◆ WORK REQUEST: What lines below contain the string "server"? List them all.

________________________________________

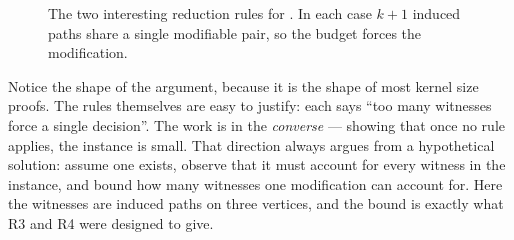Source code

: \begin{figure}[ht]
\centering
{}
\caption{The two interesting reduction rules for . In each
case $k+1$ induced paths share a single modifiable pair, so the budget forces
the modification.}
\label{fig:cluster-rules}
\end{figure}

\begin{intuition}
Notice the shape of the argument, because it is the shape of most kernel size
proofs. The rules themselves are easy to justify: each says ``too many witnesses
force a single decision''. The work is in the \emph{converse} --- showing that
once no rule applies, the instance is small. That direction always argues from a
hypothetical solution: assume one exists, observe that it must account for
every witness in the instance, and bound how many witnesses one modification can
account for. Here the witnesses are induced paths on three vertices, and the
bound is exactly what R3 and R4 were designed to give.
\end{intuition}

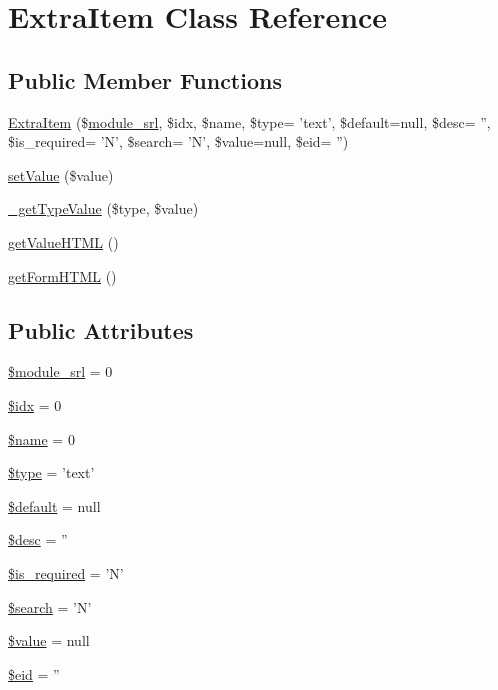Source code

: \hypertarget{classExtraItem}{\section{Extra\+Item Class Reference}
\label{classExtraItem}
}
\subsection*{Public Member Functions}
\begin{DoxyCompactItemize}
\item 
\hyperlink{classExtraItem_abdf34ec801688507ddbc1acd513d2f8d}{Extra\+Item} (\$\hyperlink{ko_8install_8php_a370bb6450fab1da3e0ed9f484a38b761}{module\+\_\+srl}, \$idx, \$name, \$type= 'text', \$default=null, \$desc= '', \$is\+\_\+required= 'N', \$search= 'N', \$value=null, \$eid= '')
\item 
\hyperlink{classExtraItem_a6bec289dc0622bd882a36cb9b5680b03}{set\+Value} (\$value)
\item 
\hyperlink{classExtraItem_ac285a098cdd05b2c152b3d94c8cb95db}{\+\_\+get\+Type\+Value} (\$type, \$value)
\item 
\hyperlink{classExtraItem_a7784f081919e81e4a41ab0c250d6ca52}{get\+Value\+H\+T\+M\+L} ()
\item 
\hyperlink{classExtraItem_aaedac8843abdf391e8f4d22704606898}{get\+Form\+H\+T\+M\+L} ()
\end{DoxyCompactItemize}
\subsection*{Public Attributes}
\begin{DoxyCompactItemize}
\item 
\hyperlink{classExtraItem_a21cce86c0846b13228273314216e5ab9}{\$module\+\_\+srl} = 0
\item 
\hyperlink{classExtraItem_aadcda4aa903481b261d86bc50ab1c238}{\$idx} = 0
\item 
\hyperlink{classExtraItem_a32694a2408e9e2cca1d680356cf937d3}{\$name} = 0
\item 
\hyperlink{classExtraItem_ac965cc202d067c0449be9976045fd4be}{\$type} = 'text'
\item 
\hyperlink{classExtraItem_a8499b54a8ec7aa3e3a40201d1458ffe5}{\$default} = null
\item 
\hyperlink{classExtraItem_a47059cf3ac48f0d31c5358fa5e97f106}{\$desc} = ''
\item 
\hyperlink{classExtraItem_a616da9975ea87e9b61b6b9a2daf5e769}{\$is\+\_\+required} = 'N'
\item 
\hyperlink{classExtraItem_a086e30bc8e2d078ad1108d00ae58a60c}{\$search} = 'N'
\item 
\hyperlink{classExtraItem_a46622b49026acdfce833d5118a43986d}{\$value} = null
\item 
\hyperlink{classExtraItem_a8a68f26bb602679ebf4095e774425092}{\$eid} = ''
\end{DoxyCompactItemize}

________________________________________

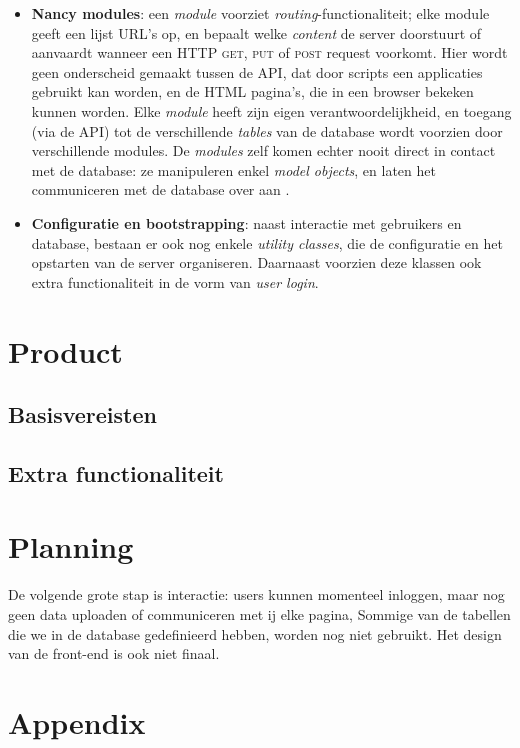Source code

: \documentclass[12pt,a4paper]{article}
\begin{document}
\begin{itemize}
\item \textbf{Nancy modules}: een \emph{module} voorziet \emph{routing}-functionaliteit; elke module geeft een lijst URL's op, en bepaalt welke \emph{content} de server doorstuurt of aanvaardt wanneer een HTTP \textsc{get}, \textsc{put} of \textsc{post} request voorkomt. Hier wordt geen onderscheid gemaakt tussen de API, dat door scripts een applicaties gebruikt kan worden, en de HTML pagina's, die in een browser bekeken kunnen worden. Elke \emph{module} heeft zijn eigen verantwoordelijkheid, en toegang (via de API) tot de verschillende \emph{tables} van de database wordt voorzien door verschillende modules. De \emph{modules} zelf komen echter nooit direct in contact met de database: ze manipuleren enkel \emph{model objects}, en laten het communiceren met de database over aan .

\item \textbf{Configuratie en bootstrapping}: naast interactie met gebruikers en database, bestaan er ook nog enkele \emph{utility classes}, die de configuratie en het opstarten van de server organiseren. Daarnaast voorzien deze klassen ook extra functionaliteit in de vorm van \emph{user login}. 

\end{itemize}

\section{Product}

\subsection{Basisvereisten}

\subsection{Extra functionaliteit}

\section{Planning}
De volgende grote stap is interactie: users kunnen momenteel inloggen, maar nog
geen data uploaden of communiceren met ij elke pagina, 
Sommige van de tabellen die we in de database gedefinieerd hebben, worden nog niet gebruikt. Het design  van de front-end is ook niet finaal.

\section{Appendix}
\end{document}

________________________________________

◆ RESULT OF THIS EXERCISE:
\item \textbf{Nancy modules}: een \emph{module} voorziet \emph{routing}-functionaliteit; elke module geeft een lijst URL's op, en bepaalt welke \emph{content} de server doorstuurt of aanvaardt wanneer een HTTP \textsc{get}, \textsc{put} of \textsc{post} request voorkomt. Hier wordt geen onderscheid gemaakt tussen de API, dat door scripts een applicaties gebruikt kan worden, en de HTML pagina's, die in een browser bekeken kunnen worden. Elke \emph{module} heeft zijn eigen verantwoordelijkheid, en toegang (via de API) tot de verschillende \emph{tables} van de database wordt voorzien door verschillende modules. De \emph{modules} zelf komen echter nooit direct in contact met de database: ze manipuleren enkel \emph{model objects}, en laten het communiceren met de database over aan .
\item \textbf{Configuratie en bootstrapping}: naast interactie met gebruikers en database, bestaan er ook nog enkele \emph{utility classes}, die de configuratie en het opstarten van de server organiseren. Daarnaast voorzien deze klassen ook extra functionaliteit in de vorm van \emph{user login}. 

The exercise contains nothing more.